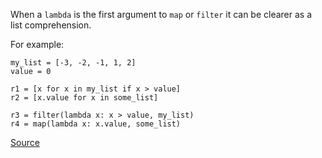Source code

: When a `lambda` is the first argument to `map` or `filter` it can be clearer as a list comprehension.

For example:

    my_list = [-3, -2, -1, 1, 2]
    value = 0

    r1 = [x for x in my_list if x > value]
    r2 = [x.value for x in some_list]

    r3 = filter(lambda x: x > value, my_list)
    r4 = map(lambda x: x.value, some_list)

[Source](http://stackoverflow.com/questions/3013449/list-filtering-list-comprehension-vs-lambda-filter)
      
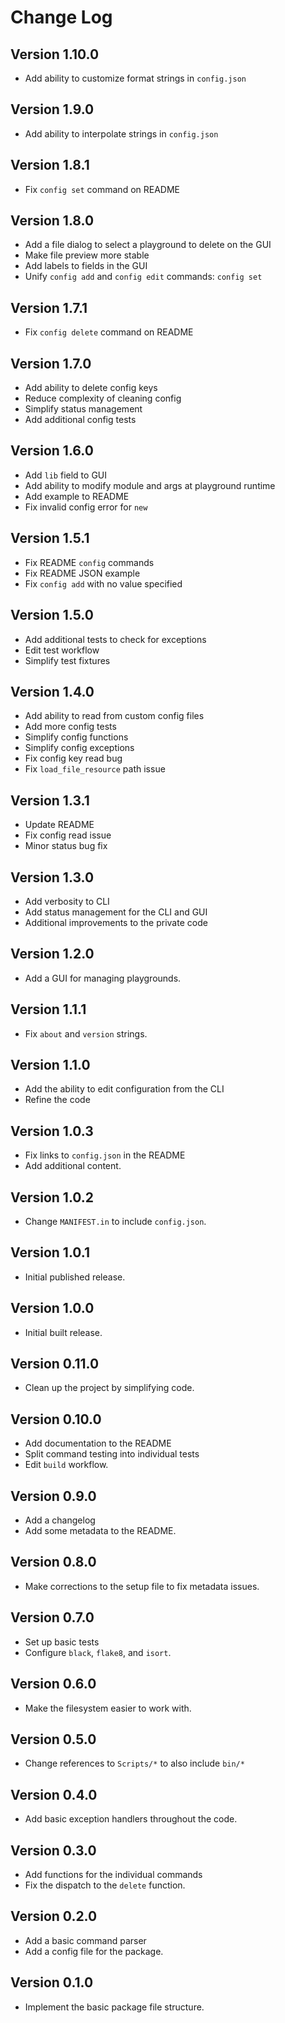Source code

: # Change Log

## Version 1.10.0
- Add ability to customize format strings in `config.json`

## Version 1.9.0
- Add ability to interpolate strings in `config.json`

## Version 1.8.1
- Fix `config set` command on README

## Version 1.8.0
- Add a file dialog to select a playground to delete on the GUI
- Make file preview more stable
- Add labels to fields in the GUI
- Unify `config add` and `config edit` commands: `config set`

## Version 1.7.1
- Fix `config delete` command on README

## Version 1.7.0
- Add ability to delete config keys
- Reduce complexity of cleaning config
- Simplify status management
- Add additional config tests

## Version 1.6.0
- Add `lib` field to GUI
- Add ability to modify module and args at playground runtime
- Add example to README
- Fix invalid config error for `new`

## Version 1.5.1
- Fix README `config` commands
- Fix README JSON example
- Fix `config add` with no value specified

## Version 1.5.0
- Add additional tests to check for exceptions
- Edit test workflow
- Simplify test fixtures

## Version 1.4.0
- Add ability to read from custom config files
- Add more config tests
- Simplify config functions
- Simplify config exceptions
- Fix config key read bug
- Fix `load_file_resource` path issue

## Version 1.3.1
- Update README
- Fix config read issue
- Minor status bug fix

## Version 1.3.0
- Add verbosity to CLI
- Add status management for the CLI and GUI
- Additional improvements to the private code

## Version 1.2.0
- Add a GUI for managing playgrounds.

## Version 1.1.1
- Fix `about` and `version` strings.

## Version 1.1.0
- Add the ability to edit configuration from the CLI
- Refine the code

## Version 1.0.3
- Fix links to `config.json` in the README
- Add additional content.

## Version 1.0.2
- Change `MANIFEST.in` to include `config.json`.

## Version 1.0.1
- Initial published release.

## Version 1.0.0
- Initial built release.

## Version 0.11.0
- Clean up the project by simplifying code.

## Version 0.10.0
- Add documentation to the README
- Split command testing into individual tests
- Edit `build` workflow.

## Version 0.9.0
- Add a changelog
- Add some metadata to the README.

## Version 0.8.0
- Make corrections to the setup file to fix metadata issues.

## Version 0.7.0
- Set up basic tests
- Configure `black`, `flake8`, and `isort`.

## Version 0.6.0
- Make the filesystem easier to work with.

## Version 0.5.0
- Change references to `Scripts/*` to also include `bin/*`

## Version 0.4.0
- Add basic exception handlers throughout the code.

## Version 0.3.0
- Add functions for the individual commands
- Fix the dispatch to the `delete` function.

## Version 0.2.0
- Add a basic command parser
- Add a config file for the package.

## Version 0.1.0
- Implement the basic package file structure.

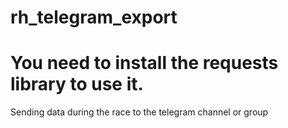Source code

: # rh_telegram_export
# You need to install the requests library to use it.

Sending data during the race to the telegram channel or group
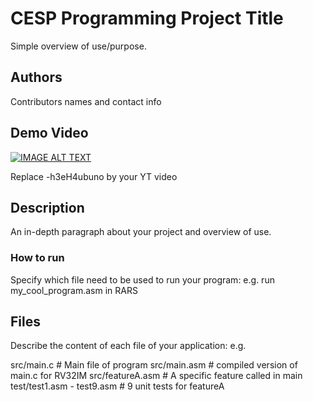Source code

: # CESP Programming Project Title

Simple overview of use/purpose.


## Authors

Contributors names and contact info

## Demo Video

[![IMAGE ALT TEXT](http://img.youtube.com/vi/-h3eH4ubuno/0.jpg)](http://www.youtube.com/watch?v=-h3eH4ubuno "Video Title")

Replace -h3eH4ubuno by your YT video

## Description

An in-depth paragraph about your project and overview of use.



### How to run

Specify which file need to be used to run your program:
e.g.
run my_cool_program.asm in RARS

## Files
Describe the content of each file of your application: e.g.

src/main.c   # Main file of program
src/main.asm # compiled version of main.c for RV32IM
src/featureA.asm # A specific feature called in main
test/test1.asm - test9.asm # 9 unit tests for featureA

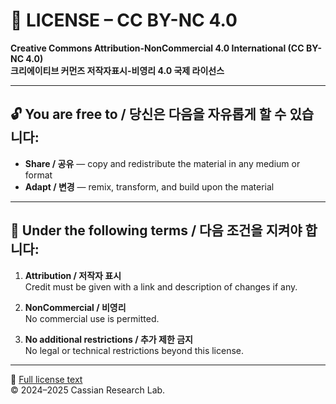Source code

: # 📄 LICENSE – CC BY-NC 4.0

**Creative Commons Attribution-NonCommercial 4.0 International (CC BY-NC 4.0)**  
**크리에이티브 커먼즈 저작자표시-비영리 4.0 국제 라이선스**

---

## 🔓 You are free to / 당신은 다음을 자유롭게 할 수 있습니다:

- **Share / 공유** — copy and redistribute the material in any medium or format  
- **Adapt / 변경** — remix, transform, and build upon the material  

---

## 🧾 Under the following terms / 다음 조건을 지켜야 합니다:

1. **Attribution / 저작자 표시**  
   Credit must be given with a link and description of changes if any.  

2. **NonCommercial / 비영리**  
   No commercial use is permitted.

3. **No additional restrictions / 추가 제한 금지**  
   No legal or technical restrictions beyond this license.

---

🔗 [Full license text](https://creativecommons.org/licenses/by-nc/4.0/)  
© 2024–2025 Cassian Research Lab.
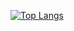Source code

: [![Top Langs](https://github-readme-stats.vercel.app/api/top-langs/?username=devopvoid&layout=compact)](https://github.com/anuraghazra/github-readme-stats)
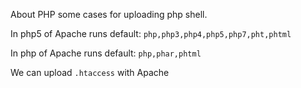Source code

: About PHP some cases for uploading php shell.

In php5 of Apache runs default: `php,php3,php4,php5,php7,pht,phtml`

In php of Apache runs default: `php,phar,phtml`

We can upload `.htaccess` with Apache
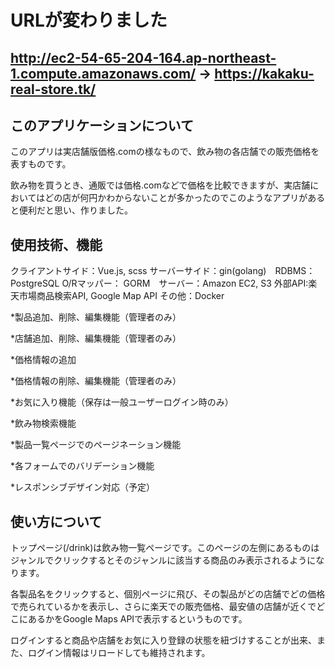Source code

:# URLが変わりました

## http://ec2-54-65-204-164.ap-northeast-1.compute.amazonaws.com/ → https://kakaku-real-store.tk/

## このアプリケーションについて
このアプリは実店舗版価格.comの様なもので、飲み物の各店舗での販売価格を表すものです。

飲み物を買うとき、通販では価格.comなどで価格を比較できますが、実店舗においてはどの店が何円かわからないことが多かったのでこのようなアプリがあると便利だと思い、作りました。
  
## 使用技術、機能
  
 クライアントサイド：Vue.js, scss サーバーサイド：gin(golang)　RDBMS：PostgreSQL O/Rマッパー： GORM　サーバー：Amazon EC2, S3 外部API:楽天市場商品検索API, Google Map API その他：Docker
 
  *製品追加、削除、編集機能（管理者のみ）
  
  *店舗追加、削除、編集機能（管理者のみ）
  
  *価格情報の追加
  
  *価格情報の削除、編集機能（管理者のみ）
  
  *お気に入り機能（保存は一般ユーザーログイン時のみ）
  
  *飲み物検索機能
  
  *製品一覧ページでのページネーション機能
  
  *各フォームでのバリデーション機能
  
  *レスポンシブデザイン対応（予定）
 
## 使い方について
トップページ(/drink)は飲み物一覧ページです。このページの左側にあるものはジャンルでクリックするとそのジャンルに該当する商品のみ表示されるようになります。

各製品名をクリックすると、個別ページに飛び、その製品がどの店舗でどの価格で売られているかを表示し、さらに楽天での販売価格、最安値の店舗が近くでどこにあるかをGoogle Maps APIで表示するというものです。

ログインすると商品や店舗をお気に入り登録の状態を紐づけすることが出来、また、ログイン情報はリロードしても維持されます。
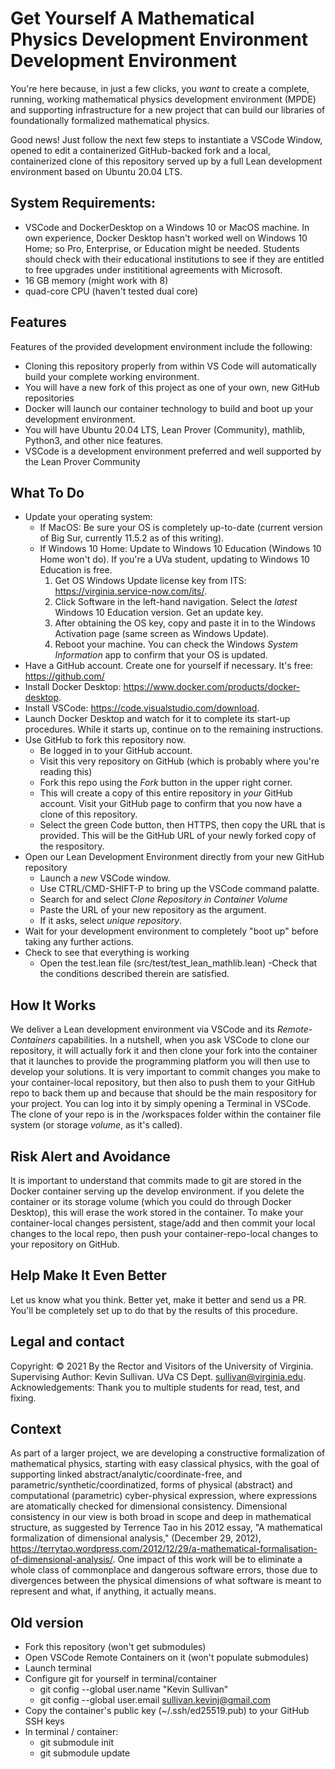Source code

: # Get Yourself A Mathematical Physics Development Environment Development Environment

You're here because, in just a few clicks, you *want* to create a complete, running, working mathematical physics development environment (MPDE) and supporting infrastructure for a new project that can build our libraries of foundationally formalized mathematical physics. 

Good news! Just follow the next few steps to instantiate a VSCode Window, opened to edit a containerized GitHub-backed fork and a local, containerized clone of this repository served up by a full Lean development environment based on Ubuntu 20.04 LTS. 

## System Requirements:

- VSCode and DockerDesktop on a Windows 10 or MacOS machine. In own experience, Docker Desktop hasn't worked well on Windows 10 Home; so Pro, Enterprise, or Education might be needed. Students should check with their educational institutions to see if they are entitled to free upgrades under instititional agreements with Microsoft.
- 16 GB memory  (might work with 8)
- quad-core CPU (haven't tested dual core)

## Features

Features of the provided development environment include the following:

- Cloning this repository properly from within VS Code will automatically build your complete working environment.
- You will have a new fork of this project as one of your own, new GitHub repositories
- Docker will launch our container technology to build and boot up your development environment. 
- You will have Ubuntu 20.04 LTS, Lean Prover (Community), mathlib, Python3, and other nice features.
- VSCode is a development environment preferred and well supported by the Lean Prover Community

## What To Do
- Update your operating system:
  - If MacOS: Be sure your OS is completely up-to-date (current version of Big Sur, currently 11.5.2 as of this writing).
  - If Windows 10 Home: Update to Windows 10 Education (Windows 10 Home won't do). If you're a UVa student, updating to Windows 10 Education is free.
    1. Get OS Windows Update license key from ITS: https://virginia.service-now.com/its/.  
    2. Click Software in the left-hand navigation. Select the *latest* Windows 10 Education version. Get an update key.
    3. After obtaining the OS key, copy and paste it in to the Windows Activation page (same screen as Windows Update).
    4. Reboot your machine. You can check the Windows *System Information* app to confirm that your OS is updated.
- Have a GitHub account. Create one for yourself if necessary. It's free: https://github.com/
- Install Docker Desktop: https://www.docker.com/products/docker-desktop.
- Install VSCode: https://code.visualstudio.com/download.
- Launch Docker Desktop and watch for it to complete its start-up procedures. While it starts up, continue on to the remaining instructions. 
- Use GitHub to fork this repository now. 
  - Be logged in to your GitHub account.
  - Visit this very repository on GitHub (which is probably where you're reading this)
  - Fork this repo using the *Fork* button in the upper right corner. 
  -   This will create a copy of this entire repository in *your* GitHub account. Visit your GitHub page to confirm that you now have a clone of this repository. 
  -   Select the green Code button, then HTTPS, then copy the URL that is provided. This will be the GitHub URL of your newly forked copy of the respository.
- Open our Lean Development Environment directly from your new GitHub repository
  - Launch a *new* VSCode window. 
  - Use CTRL/CMD-SHIFT-P to bring up the VSCode command palatte. 
  - Search for and select *Clone Repository in Container Volume*
  - Paste the URL of your new repository as the argument.
  - If it asks, select *unique repository*.
- Wait for your development environment to completely "boot up" before taking any further actions.
- Check to see that everything is working
  - Open the test.lean file (src/test/test_lean_mathlib.lean)
  -Check that the conditions described therein are satisfied.

## How It Works
We deliver a Lean development environment via VSCode and its *Remote-Containers* capabilities. In a nutshell, when you ask VSCode to clone our repository, it will actually fork it and then clone your fork into the container that it launches to provide the programming platform you will then use to develop your solutions. It is very important to commit changes you make to your container-local repository, but then also to push them to your GitHub repo to back them up and because that should be the main respository for your project. You can log into it by simply opening a Terminal in VSCode. The clone of your repo is in the /workspaces folder within the container file system (or storage *volume*, as it's called).

## Risk Alert and Avoidance
It is important to understand that commits made to git are stored in the Docker container serving up the develop environment.  if you delete the container or its storage volume (which you could do through Docker Desktop), this will erase the work stored in the container. To make your container-local changes persistent, stage/add and then commit your local changes to the local repo, then push your container-repo-local changes to your repository on GitHub. 

## Help Make It Even Better
Let us know what you think. Better yet, make it better and send us a PR. You'll be completely set up to do that by the results of this procedure. 


## Legal and contact
Copyright: © 2021 By the Rector and Visitors of the University of Virginia.
Supervising Author: Kevin Sullivan. UVa CS Dept. sullivan@virginia.edu. 
Acknowledgements: Thank you to multiple students for read, test, and fixing.

## Context

As part of a larger project, we are developing a constructive formalization of mathematical physics, starting with easy classical physics, with the goal of supporting linked abstract/analytic/coordinate-free, and parametric/synthetic/coordinatized, forms of physical (abstract) and computational (parametric) cyber-physical expression, where expressions are atomatically checked for dimensional consistency. Dimensional consistency in our view is both broad in scope and deep in mathematical structure, as suggested by Terrence Tao in his 2012 essay, "A mathematical formalization of dimensional analysis," (December 29, 2012),  https://terrytao.wordpress.com/2012/12/29/a-mathematical-formalisation-of-dimensional-analysis/. One impact of this work will be to eliminate a whole class of commonplace and dangerous software errors, those due to divergences between the physical dimensions of what software is meant to represent and what, if anything, it actually means.



## Old version

- Fork this repository (won't get submodules)
- Open VSCode Remote Containers on it (won't populate submodules)
- Launch terminal
- Configure git for yourself in terminal/container
  - git config --global user.name "Kevin Sullivan"
  - git config --global user.email sullivan.kevinj@gmail.com
- Copy the container's public key (~/.ssh/ed25519.pub) to your GitHub SSH keys
- In terminal / container:
  - git submodule init
  - git submodule update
****************************************
▶ **Task instructions**
Set down, exactly as they stand above, the lines starting with the line with "## Version 1.0.3" and going on through the line with "- Initial built release.", and no others.

▶ **Written response**
## Version 1.0.3
- Fix links to `config.json` in the README
- Add additional content.

## Version 1.0.2
- Change `MANIFEST.in` to include `config.json`.

## Version 1.0.1
- Initial published release.

## Version 1.0.0
- Initial built release.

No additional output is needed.